I am interested in theoretical frameworks which utilise critically reflexive, creative, feminist research methodologies. In my doctoral research, I considered the experiences of survivors of sexual abuse and adult learners, artists and research participants. I reflected on my role as an educator and artist, and developed arts-based methods to engage the adult learners in my study. I have published an article from this work (Dickson, 2021), co-authored a special edition on ‘adult education, the arts and creativity’ (Dickson & Clover, 2021), and published a chapter in an e-book (Dickson, 2000). I am currently writing a chapter based on my PhD findings for a ‘New International Handbook of Teaching and Research on Adult Learning and Education’ (to be published 2024). Through my work at Adult Education conferences, I have a growing international profile as a feminist adult educator and arts-based researcher, with ongoing collaborations with academics from the UK, Europe and Canada.
Community-based adult education
2021 - Current: Artist-Researcher and Facilitator, SAY Women and Village Storytelling Centre
I work as an artist-researcher and adult educator at SAY Women, a charity which supports women who have experienced childhood sexual abuse and homelessness (www.say-women.co.uk ). I have delivered the sessions independently (in 2021 and 2023) and in conjunction with the Village Storytelling Centre (www.villagestorytelling.org.uk) (in 2021, 2022 and 2023). I will be joining SAY and the Village Storytelling centre again in 2024 from August – October.

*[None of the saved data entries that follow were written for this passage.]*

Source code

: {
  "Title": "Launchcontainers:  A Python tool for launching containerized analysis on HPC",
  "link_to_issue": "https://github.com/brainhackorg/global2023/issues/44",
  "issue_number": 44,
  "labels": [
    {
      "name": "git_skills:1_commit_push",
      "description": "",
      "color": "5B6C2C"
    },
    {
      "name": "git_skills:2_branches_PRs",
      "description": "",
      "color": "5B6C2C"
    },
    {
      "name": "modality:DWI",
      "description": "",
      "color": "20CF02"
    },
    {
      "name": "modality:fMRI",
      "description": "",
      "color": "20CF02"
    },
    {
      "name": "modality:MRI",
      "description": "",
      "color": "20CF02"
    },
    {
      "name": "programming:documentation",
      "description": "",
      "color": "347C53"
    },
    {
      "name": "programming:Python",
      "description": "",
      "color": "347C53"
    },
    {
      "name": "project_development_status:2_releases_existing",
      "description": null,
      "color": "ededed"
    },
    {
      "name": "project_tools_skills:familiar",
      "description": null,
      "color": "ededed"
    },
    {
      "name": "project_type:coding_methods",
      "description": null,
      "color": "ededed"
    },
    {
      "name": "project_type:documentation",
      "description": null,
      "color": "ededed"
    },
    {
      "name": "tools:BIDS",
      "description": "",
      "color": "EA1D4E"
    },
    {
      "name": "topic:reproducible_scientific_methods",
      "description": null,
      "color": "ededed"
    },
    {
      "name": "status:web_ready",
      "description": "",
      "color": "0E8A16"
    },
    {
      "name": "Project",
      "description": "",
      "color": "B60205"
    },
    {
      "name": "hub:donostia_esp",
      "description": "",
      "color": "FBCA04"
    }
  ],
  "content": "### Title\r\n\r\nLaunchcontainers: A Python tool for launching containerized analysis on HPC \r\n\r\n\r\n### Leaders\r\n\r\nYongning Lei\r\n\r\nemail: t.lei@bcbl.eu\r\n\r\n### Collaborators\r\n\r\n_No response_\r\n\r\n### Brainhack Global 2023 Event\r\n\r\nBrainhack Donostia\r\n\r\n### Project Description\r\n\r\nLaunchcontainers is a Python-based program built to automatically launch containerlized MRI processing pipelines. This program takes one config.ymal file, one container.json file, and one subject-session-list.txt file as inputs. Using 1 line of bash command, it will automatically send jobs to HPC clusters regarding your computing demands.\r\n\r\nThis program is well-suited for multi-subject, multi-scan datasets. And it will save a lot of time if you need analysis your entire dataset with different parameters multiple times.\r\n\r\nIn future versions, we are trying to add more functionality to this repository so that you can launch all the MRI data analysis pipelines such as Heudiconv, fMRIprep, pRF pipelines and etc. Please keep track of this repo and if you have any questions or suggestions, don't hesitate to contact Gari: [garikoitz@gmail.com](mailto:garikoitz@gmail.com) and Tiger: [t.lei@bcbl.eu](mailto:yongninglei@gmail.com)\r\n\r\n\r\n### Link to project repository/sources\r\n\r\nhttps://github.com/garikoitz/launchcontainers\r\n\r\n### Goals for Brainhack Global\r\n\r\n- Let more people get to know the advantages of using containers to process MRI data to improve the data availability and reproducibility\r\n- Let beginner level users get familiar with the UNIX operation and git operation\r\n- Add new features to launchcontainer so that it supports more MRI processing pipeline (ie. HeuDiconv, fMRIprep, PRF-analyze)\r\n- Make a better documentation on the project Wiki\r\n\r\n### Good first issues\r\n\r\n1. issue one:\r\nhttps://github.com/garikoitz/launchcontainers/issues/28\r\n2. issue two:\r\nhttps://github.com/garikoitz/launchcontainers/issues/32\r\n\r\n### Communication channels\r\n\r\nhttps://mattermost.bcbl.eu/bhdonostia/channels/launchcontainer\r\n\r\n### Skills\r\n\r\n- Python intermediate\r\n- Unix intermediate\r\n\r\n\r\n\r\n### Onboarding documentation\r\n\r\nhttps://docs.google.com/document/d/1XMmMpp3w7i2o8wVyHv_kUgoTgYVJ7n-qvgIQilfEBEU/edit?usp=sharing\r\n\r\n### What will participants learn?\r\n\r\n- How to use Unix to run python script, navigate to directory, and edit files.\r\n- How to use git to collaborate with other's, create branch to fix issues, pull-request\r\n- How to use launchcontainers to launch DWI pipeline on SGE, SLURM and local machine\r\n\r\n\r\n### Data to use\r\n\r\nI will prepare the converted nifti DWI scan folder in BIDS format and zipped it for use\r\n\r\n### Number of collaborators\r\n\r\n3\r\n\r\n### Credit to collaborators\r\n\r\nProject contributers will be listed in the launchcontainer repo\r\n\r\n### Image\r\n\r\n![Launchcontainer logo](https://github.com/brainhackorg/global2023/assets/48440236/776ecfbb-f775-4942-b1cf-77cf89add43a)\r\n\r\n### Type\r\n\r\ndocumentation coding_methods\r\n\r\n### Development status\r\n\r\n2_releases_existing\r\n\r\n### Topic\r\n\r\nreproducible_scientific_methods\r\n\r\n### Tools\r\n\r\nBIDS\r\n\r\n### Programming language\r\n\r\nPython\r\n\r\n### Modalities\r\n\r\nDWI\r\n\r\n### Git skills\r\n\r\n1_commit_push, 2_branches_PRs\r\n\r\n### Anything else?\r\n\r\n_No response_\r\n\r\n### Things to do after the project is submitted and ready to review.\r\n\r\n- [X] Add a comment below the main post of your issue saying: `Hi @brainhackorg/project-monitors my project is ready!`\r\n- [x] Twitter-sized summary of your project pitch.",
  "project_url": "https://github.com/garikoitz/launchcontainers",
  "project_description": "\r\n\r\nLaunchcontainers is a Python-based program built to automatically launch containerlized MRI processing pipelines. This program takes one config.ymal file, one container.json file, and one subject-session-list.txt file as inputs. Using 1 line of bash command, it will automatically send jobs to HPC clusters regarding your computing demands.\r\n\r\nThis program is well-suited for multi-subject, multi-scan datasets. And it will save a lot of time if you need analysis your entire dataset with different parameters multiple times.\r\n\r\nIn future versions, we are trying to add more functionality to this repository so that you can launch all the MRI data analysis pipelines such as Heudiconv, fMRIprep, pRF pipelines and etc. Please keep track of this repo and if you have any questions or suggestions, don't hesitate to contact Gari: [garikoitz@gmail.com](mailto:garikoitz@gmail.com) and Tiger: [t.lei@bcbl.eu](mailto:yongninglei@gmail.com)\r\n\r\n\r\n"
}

I delivered five guest lectures during my PhD at the University of Glasgow, to undergraduate and masters students. My focus was on the use of innovative research methodologies and the ethical and practical considerations when working with so-called ‘vulnerable adults’. I presented at the following:
- February 2023: ‘Community Development Responses to Exclusion and Marginalisation’
- March 2022: ‘Reframing Language, Literature and Literacies for the 21st Century’
- March 2020: ‘Contemporary Research Theory and Methods in Social and Pedagogical Contexts’
- October 2019: ‘PGT Qualitative Methods’
- November 2018: ‘Impact of Alcohol and Substance Use on Children and Families’
Graduate Teaching Assistant
At the University of Glasgow, I have worked as (GTA) on various master’s programmes in the Department of Education and assisted in the design, delivery, and marking process. These have included:
2020: ‘Contemporary Research Theory and Methods in Social and Pedagogical Contexts’
2019: ‘Impact of Alcohol and Substance Use on Children and Families’
2018: ‘Teaching Adults’ and the ‘International Masters in Adult Education for Social Change’
When at the Queen’s University of Belfast in 1998, I worked as a Graduate Teaching Assistant (GTA) with the Medical Education department. I delivered weekly tutorials and a guest lecture to undergraduate medical students on bio-psycho-social models of behaviour.